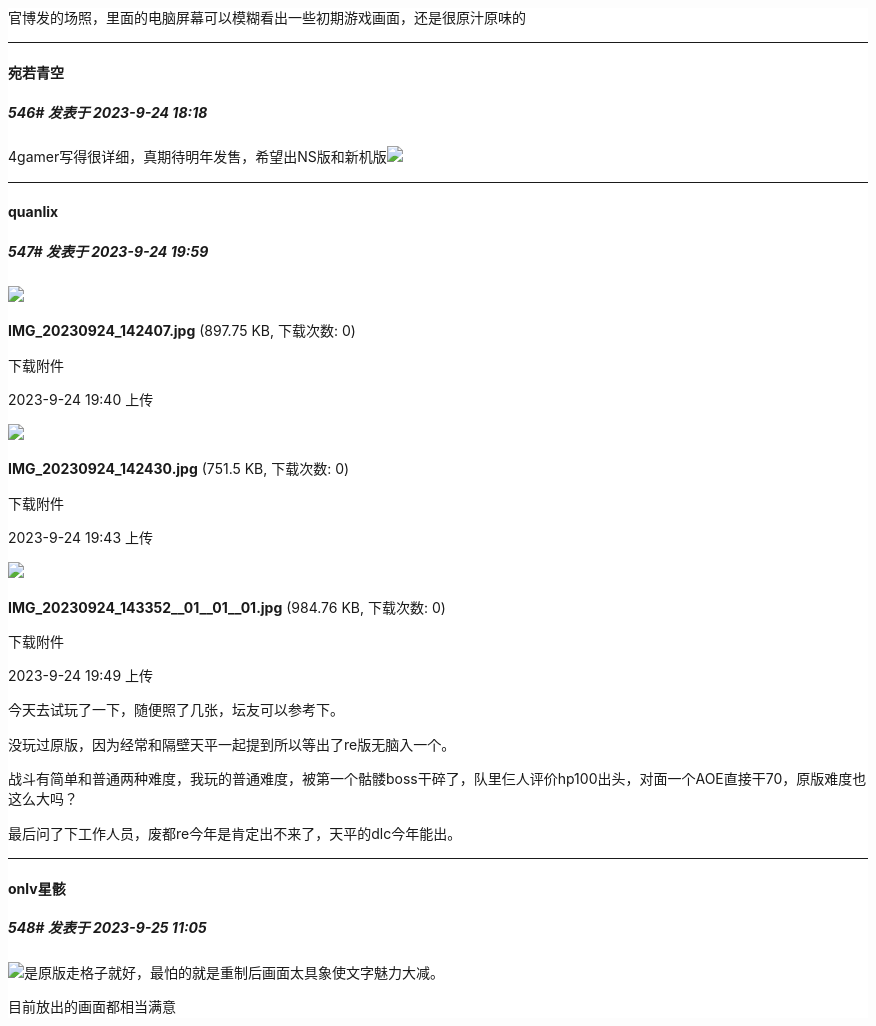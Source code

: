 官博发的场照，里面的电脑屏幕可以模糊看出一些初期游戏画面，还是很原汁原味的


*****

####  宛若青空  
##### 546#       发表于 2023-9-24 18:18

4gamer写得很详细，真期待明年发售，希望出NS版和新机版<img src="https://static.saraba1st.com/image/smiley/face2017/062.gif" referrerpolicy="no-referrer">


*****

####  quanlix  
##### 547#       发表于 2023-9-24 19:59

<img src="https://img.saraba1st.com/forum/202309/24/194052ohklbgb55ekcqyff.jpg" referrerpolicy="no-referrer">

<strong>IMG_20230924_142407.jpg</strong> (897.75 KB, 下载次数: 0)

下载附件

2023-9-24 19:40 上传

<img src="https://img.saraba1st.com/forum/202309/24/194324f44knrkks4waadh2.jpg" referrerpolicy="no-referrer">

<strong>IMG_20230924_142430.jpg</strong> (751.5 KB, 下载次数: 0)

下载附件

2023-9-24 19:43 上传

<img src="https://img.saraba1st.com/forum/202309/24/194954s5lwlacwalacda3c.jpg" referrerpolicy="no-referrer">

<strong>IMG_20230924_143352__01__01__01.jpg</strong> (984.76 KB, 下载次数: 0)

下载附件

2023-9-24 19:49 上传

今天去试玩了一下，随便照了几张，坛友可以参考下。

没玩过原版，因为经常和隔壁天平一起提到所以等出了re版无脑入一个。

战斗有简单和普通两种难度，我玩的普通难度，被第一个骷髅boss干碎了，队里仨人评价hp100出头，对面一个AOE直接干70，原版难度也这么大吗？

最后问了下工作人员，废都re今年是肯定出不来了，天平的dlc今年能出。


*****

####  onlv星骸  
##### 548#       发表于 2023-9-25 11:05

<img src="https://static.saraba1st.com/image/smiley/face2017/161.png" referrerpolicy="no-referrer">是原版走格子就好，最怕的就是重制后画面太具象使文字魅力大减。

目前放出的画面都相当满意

### What you will do
Copy whichever lines above contain the string "image".

### Answer to this exercise
4gamer写得很详细，真期待明年发售，希望出NS版和新机版<img src="https://static.saraba1st.com/image/smiley/face2017/062.gif" referrerpolicy="no-referrer">
<img src="https://static.saraba1st.com/image/smiley/face2017/161.png" referrerpolicy="no-referrer">是原版走格子就好，最怕的就是重制后画面太具象使文字魅力大减。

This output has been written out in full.